[Records shown]
[Start of section]

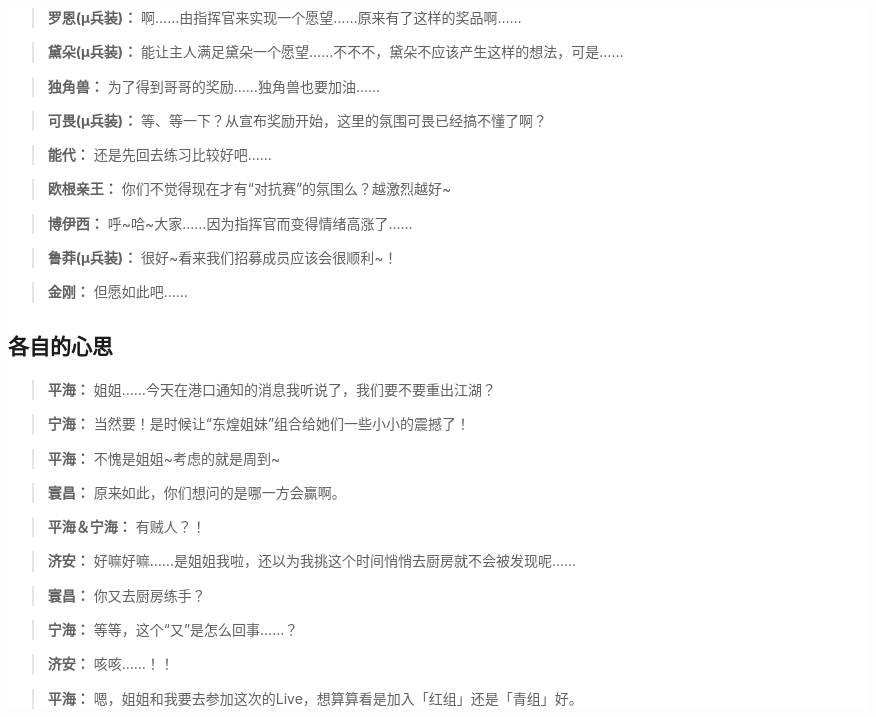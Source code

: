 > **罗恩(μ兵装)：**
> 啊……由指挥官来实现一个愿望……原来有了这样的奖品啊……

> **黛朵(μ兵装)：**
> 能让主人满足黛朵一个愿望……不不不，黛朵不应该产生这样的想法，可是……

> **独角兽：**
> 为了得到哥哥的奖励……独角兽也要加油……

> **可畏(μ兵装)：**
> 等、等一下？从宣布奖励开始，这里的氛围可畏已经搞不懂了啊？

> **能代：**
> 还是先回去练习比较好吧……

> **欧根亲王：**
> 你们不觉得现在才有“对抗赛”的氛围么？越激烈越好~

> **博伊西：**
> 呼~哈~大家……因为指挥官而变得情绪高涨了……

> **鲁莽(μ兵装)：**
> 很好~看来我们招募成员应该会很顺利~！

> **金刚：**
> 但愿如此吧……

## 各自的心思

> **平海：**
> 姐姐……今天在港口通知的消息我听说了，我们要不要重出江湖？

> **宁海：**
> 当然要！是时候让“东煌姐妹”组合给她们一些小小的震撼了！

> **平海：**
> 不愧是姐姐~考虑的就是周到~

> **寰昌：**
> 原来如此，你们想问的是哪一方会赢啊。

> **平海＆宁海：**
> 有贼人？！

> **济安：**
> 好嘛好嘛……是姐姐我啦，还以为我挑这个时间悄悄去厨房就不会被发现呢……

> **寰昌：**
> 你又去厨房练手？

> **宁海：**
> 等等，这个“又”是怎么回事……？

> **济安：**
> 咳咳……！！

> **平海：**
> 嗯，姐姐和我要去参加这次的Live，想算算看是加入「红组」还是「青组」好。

[End of section]

The records above must be repeated exactly, minus their pictures.

[Answer space]
Source code

: > **罗恩(μ兵装)：**
> 啊……由指挥官来实现一个愿望……原来有了这样的奖品啊……

> **黛朵(μ兵装)：**
> 能让主人满足黛朵一个愿望……不不不，黛朵不应该产生这样的想法，可是……

> **独角兽：**
> 为了得到哥哥的奖励……独角兽也要加油……

> **可畏(μ兵装)：**
> 等、等一下？从宣布奖励开始，这里的氛围可畏已经搞不懂了啊？

> **能代：**
> 还是先回去练习比较好吧……

> **欧根亲王：**
> 你们不觉得现在才有“对抗赛”的氛围么？越激烈越好~

> **博伊西：**
> 呼~哈~大家……因为指挥官而变得情绪高涨了……

> **鲁莽(μ兵装)：**
> 很好~看来我们招募成员应该会很顺利~！

> **金刚：**
> 但愿如此吧……

## 各自的心思

> **平海：**
> 姐姐……今天在港口通知的消息我听说了，我们要不要重出江湖？

> **宁海：**
> 当然要！是时候让“东煌姐妹”组合给她们一些小小的震撼了！

> **平海：**
> 不愧是姐姐~考虑的就是周到~

> **寰昌：**
> 原来如此，你们想问的是哪一方会赢啊。

> **平海＆宁海：**
> 有贼人？！

> **济安：**
> 好嘛好嘛……是姐姐我啦，还以为我挑这个时间悄悄去厨房就不会被发现呢……

> **寰昌：**
> 你又去厨房练手？

> **宁海：**
> 等等，这个“又”是怎么回事……？

> **济安：**
> 咳咳……！！

> **平海：**
> 嗯，姐姐和我要去参加这次的Live，想算算看是加入「红组」还是「青组」好。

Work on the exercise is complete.